■ Problem to work on ■
Please write out the listing beneath this sentence exactly, from its first line to the line with "For this question, you", and stop there.

■ Data listing ■
■ ■ ■ ■ ■ ■ ■

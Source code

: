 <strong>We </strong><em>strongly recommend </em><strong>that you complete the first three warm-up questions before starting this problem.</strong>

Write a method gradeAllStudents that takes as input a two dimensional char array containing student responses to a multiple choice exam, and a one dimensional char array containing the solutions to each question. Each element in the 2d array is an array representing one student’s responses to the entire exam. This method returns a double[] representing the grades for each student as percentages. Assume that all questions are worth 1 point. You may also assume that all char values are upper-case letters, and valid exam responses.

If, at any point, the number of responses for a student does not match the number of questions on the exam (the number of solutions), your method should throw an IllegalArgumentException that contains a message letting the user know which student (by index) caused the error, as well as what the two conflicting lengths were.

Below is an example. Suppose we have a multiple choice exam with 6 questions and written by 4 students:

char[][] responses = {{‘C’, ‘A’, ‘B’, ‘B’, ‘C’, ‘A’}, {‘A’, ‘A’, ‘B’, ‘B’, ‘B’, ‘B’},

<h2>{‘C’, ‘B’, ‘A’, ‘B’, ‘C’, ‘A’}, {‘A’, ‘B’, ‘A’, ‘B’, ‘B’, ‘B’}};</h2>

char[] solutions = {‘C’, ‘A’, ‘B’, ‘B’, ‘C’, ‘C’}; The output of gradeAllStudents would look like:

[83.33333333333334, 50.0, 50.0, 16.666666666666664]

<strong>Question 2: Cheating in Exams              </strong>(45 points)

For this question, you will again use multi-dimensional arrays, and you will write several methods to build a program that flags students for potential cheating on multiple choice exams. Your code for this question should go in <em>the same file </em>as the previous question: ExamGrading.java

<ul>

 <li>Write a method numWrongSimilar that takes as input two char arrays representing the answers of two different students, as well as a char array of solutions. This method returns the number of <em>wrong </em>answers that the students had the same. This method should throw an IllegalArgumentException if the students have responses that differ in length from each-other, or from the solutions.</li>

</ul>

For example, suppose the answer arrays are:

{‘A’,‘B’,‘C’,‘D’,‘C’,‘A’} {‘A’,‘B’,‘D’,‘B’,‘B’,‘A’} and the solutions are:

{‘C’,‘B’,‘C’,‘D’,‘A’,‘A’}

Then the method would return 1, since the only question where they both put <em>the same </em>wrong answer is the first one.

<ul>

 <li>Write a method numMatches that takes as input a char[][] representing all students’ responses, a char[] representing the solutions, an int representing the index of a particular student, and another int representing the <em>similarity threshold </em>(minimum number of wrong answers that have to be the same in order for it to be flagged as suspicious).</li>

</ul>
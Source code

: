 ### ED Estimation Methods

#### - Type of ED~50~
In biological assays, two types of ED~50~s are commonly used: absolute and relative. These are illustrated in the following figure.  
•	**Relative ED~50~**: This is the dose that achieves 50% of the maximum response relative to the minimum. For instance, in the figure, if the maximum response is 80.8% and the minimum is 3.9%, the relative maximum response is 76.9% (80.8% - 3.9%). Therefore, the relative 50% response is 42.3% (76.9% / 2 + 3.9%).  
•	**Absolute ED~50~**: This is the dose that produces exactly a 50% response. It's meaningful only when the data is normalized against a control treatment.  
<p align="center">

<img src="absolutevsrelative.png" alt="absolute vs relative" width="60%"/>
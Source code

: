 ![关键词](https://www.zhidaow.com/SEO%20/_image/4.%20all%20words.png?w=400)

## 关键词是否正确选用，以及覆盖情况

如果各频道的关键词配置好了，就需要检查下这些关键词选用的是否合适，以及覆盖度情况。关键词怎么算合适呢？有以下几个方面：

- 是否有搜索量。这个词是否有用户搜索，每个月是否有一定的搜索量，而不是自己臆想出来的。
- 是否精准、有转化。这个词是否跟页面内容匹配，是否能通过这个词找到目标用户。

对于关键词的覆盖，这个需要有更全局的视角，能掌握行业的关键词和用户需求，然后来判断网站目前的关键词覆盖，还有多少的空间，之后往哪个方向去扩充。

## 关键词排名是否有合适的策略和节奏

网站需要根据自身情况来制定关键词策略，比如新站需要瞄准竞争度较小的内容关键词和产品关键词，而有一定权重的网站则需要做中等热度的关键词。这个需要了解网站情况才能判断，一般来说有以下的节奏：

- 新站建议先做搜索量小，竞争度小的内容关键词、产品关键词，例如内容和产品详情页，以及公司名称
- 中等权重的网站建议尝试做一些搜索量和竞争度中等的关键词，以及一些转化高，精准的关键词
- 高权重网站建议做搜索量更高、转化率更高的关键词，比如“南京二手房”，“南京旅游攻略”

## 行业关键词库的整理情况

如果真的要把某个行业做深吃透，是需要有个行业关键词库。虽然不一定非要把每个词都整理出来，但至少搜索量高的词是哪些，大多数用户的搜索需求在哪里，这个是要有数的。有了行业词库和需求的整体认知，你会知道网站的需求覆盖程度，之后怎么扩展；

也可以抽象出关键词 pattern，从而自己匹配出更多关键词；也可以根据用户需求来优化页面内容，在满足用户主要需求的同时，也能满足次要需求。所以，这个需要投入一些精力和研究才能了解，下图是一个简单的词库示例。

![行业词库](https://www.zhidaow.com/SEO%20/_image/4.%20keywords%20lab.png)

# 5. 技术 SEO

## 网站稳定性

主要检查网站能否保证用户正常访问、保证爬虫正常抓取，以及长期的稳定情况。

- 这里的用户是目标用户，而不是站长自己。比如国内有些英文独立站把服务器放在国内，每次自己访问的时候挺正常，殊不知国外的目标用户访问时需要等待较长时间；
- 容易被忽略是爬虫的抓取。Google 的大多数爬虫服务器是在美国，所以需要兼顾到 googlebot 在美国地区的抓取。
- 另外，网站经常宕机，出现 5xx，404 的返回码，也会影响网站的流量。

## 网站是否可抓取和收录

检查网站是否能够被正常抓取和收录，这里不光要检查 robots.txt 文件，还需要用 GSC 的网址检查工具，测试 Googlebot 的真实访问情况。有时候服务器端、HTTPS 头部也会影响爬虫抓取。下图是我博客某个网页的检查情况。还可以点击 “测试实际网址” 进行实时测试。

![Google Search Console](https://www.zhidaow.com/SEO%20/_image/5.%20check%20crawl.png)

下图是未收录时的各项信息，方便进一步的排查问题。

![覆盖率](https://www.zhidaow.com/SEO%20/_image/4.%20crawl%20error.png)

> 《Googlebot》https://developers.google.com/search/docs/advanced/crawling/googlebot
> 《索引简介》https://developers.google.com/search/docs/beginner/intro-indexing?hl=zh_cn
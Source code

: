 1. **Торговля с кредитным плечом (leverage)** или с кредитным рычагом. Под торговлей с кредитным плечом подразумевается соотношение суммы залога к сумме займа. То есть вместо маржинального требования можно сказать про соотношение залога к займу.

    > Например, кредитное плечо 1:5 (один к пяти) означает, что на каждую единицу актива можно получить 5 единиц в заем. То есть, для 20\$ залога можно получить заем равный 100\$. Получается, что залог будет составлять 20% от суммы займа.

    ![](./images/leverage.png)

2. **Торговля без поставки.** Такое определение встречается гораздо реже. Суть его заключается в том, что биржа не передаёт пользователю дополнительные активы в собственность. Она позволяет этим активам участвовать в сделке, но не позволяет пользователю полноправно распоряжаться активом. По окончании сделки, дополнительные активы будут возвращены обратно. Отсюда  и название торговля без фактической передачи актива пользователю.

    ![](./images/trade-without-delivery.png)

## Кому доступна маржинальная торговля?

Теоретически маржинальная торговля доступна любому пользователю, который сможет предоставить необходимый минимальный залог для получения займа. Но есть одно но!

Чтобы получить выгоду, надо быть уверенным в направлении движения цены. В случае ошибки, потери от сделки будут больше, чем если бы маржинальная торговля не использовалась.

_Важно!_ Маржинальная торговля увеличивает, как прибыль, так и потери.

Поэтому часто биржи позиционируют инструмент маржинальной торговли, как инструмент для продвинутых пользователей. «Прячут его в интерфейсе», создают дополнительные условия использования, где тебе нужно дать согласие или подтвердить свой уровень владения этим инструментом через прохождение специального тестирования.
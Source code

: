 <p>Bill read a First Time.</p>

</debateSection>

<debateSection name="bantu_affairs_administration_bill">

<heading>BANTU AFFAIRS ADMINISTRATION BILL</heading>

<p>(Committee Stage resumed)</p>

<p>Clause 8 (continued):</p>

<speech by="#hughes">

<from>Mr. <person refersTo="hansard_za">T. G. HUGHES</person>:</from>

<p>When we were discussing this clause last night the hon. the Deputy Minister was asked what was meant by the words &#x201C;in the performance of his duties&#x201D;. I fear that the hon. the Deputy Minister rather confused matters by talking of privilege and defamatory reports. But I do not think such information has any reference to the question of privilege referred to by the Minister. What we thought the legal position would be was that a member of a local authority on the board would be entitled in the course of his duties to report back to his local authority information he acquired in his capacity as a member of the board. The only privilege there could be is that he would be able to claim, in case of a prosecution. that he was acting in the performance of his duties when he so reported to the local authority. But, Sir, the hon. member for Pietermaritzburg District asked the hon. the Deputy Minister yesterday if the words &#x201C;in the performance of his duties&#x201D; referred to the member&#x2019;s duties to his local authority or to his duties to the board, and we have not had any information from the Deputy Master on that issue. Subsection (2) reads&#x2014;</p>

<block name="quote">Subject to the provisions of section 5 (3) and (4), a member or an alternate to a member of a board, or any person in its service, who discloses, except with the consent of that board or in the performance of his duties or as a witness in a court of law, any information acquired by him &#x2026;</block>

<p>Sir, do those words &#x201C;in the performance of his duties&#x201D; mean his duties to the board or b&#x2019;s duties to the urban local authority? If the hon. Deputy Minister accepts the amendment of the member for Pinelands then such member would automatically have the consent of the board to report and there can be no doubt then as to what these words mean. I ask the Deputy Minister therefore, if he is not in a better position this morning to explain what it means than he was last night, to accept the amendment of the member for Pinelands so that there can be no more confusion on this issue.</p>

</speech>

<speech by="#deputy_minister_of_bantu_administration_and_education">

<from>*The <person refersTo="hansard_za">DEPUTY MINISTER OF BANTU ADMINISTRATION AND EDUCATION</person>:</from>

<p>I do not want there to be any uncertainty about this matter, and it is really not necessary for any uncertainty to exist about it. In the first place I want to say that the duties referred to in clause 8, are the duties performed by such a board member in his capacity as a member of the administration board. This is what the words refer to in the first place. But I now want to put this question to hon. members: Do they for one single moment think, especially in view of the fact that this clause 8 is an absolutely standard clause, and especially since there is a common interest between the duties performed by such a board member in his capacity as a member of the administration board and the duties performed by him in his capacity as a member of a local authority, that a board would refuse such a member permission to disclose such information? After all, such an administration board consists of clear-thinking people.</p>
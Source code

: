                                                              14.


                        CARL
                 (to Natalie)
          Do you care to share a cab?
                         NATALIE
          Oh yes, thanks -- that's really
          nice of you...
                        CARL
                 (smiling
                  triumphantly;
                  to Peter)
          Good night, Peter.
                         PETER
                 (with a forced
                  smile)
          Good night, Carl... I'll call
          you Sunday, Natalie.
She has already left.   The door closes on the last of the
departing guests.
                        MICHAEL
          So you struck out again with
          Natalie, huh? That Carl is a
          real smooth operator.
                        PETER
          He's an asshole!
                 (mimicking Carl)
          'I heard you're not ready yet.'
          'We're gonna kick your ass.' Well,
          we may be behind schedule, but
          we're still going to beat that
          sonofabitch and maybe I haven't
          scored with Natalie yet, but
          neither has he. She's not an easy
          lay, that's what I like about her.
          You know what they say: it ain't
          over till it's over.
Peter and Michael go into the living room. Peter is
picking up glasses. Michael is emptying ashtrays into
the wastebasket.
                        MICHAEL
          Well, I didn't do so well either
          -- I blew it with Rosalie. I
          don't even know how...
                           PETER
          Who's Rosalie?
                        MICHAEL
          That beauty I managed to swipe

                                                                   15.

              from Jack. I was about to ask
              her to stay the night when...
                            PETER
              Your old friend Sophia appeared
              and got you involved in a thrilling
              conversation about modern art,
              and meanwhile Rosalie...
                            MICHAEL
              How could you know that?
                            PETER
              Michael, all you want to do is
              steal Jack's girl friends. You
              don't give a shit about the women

■ ■ ■ ■ ■ ■ ■

■ Reply ■
Source code

: <strong>We </strong><em>strongly recommend </em><strong>that you complete the first three warm-up questions before starting this problem.</strong>

Write a method gradeAllStudents that takes as input a two dimensional char array containing student responses to a multiple choice exam, and a one dimensional char array containing the solutions to each question. Each element in the 2d array is an array representing one student’s responses to the entire exam. This method returns a double[] representing the grades for each student as percentages. Assume that all questions are worth 1 point. You may also assume that all char values are upper-case letters, and valid exam responses.

If, at any point, the number of responses for a student does not match the number of questions on the exam (the number of solutions), your method should throw an IllegalArgumentException that contains a message letting the user know which student (by index) caused the error, as well as what the two conflicting lengths were.

Below is an example. Suppose we have a multiple choice exam with 6 questions and written by 4 students:

char[][] responses = {{‘C’, ‘A’, ‘B’, ‘B’, ‘C’, ‘A’}, {‘A’, ‘A’, ‘B’, ‘B’, ‘B’, ‘B’},

<h2>{‘C’, ‘B’, ‘A’, ‘B’, ‘C’, ‘A’}, {‘A’, ‘B’, ‘A’, ‘B’, ‘B’, ‘B’}};</h2>

char[] solutions = {‘C’, ‘A’, ‘B’, ‘B’, ‘C’, ‘C’}; The output of gradeAllStudents would look like:

[83.33333333333334, 50.0, 50.0, 16.666666666666664]

<strong>Question 2: Cheating in Exams              </strong>(45 points)

For this question, you will again use multi-dimensional arrays, and you will write several methods to build a program that flags students for potential cheating on multiple choice exams. Your code for this question should go in <em>the same file </em>as the previous question: ExamGrading.java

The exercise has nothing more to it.